Lift out each line of the data that holds "death".

═══ Provided material ═══

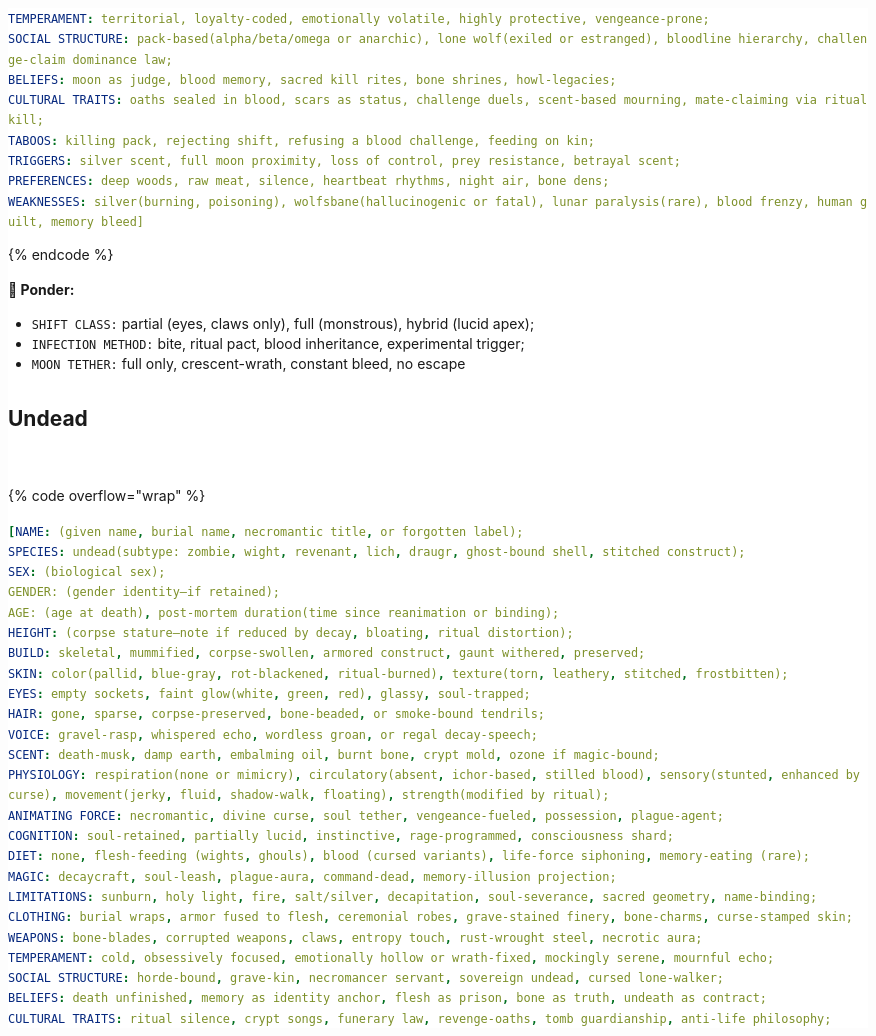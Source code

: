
 ```yaml
TEMPERAMENT: territorial, loyalty-coded, emotionally volatile, highly protective, vengeance-prone;  
SOCIAL STRUCTURE: pack-based(alpha/beta/omega or anarchic), lone wolf(exiled or estranged), bloodline hierarchy, challenge-claim dominance law;  
BELIEFS: moon as judge, blood memory, sacred kill rites, bone shrines, howl-legacies;  
CULTURAL TRAITS: oaths sealed in blood, scars as status, challenge duels, scent-based mourning, mate-claiming via ritual kill;  
TABOOS: killing pack, rejecting shift, refusing a blood challenge, feeding on kin;  
TRIGGERS: silver scent, full moon proximity, loss of control, prey resistance, betrayal scent;  
PREFERENCES: deep woods, raw meat, silence, heartbeat rhythms, night air, bone dens;  
WEAKNESSES: silver(burning, poisoning), wolfsbane(hallucinogenic or fatal), lunar paralysis(rare), blood frenzy, human guilt, memory bleed]

```
{% endcode %}

**💭 Ponder:**

* `SHIFT CLASS:` partial (eyes, claws only), full (monstrous), hybrid (lucid apex);
* `INFECTION METHOD:` bite, ritual pact, blood inheritance, experimental trigger;
* `MOON TETHER:` full only, crescent-wrath, constant bleed, no escape

## Undead

<figure><img src="../../.gitbook/assets/coffin_chaser_undead_zombies_rotting_mythology_fantasy_art_re_72048bc6-0b9c-4061-864f-d699de9b74e4_3.png" alt=""><figcaption></figcaption></figure>

{% code overflow="wrap" %}
```yaml
[NAME: (given name, burial name, necromantic title, or forgotten label);  
SPECIES: undead(subtype: zombie, wight, revenant, lich, draugr, ghost-bound shell, stitched construct);  
SEX: (biological sex);  
GENDER: (gender identity—if retained);  
AGE: (age at death), post-mortem duration(time since reanimation or binding);  
HEIGHT: (corpse stature—note if reduced by decay, bloating, ritual distortion);  
BUILD: skeletal, mummified, corpse-swollen, armored construct, gaunt withered, preserved;  
SKIN: color(pallid, blue-gray, rot-blackened, ritual-burned), texture(torn, leathery, stitched, frostbitten);  
EYES: empty sockets, faint glow(white, green, red), glassy, soul-trapped;  
HAIR: gone, sparse, corpse-preserved, bone-beaded, or smoke-bound tendrils;  
VOICE: gravel-rasp, whispered echo, wordless groan, or regal decay-speech;  
SCENT: death-musk, damp earth, embalming oil, burnt bone, crypt mold, ozone if magic-bound;  
PHYSIOLOGY: respiration(none or mimicry), circulatory(absent, ichor-based, stilled blood), sensory(stunted, enhanced by curse), movement(jerky, fluid, shadow-walk, floating), strength(modified by ritual);  
ANIMATING FORCE: necromantic, divine curse, soul tether, vengeance-fueled, possession, plague-agent;  
COGNITION: soul-retained, partially lucid, instinctive, rage-programmed, consciousness shard;  
DIET: none, flesh-feeding (wights, ghouls), blood (cursed variants), life-force siphoning, memory-eating (rare);  
MAGIC: decaycraft, soul-leash, plague-aura, command-dead, memory-illusion projection;  
LIMITATIONS: sunburn, holy light, fire, salt/silver, decapitation, soul-severance, sacred geometry, name-binding;  
CLOTHING: burial wraps, armor fused to flesh, ceremonial robes, grave-stained finery, bone-charms, curse-stamped skin;  
WEAPONS: bone-blades, corrupted weapons, claws, entropy touch, rust-wrought steel, necrotic aura;  
TEMPERAMENT: cold, obsessively focused, emotionally hollow or wrath-fixed, mockingly serene, mournful echo;  
SOCIAL STRUCTURE: horde-bound, grave-kin, necromancer servant, sovereign undead, cursed lone-walker;  
BELIEFS: death unfinished, memory as identity anchor, flesh as prison, bone as truth, undeath as contract;  
CULTURAL TRAITS: ritual silence, crypt songs, funerary law, revenge-oaths, tomb guardianship, anti-life philosophy;  
```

═══

_Answer for this exercise:_
AGE: (age at death), post-mortem duration(time since reanimation or binding);  
SCENT: death-musk, damp earth, embalming oil, burnt bone, crypt mold, ozone if magic-bound;  
BELIEFS: death unfinished, memory as identity anchor, flesh as prison, bone as truth, undeath as contract;  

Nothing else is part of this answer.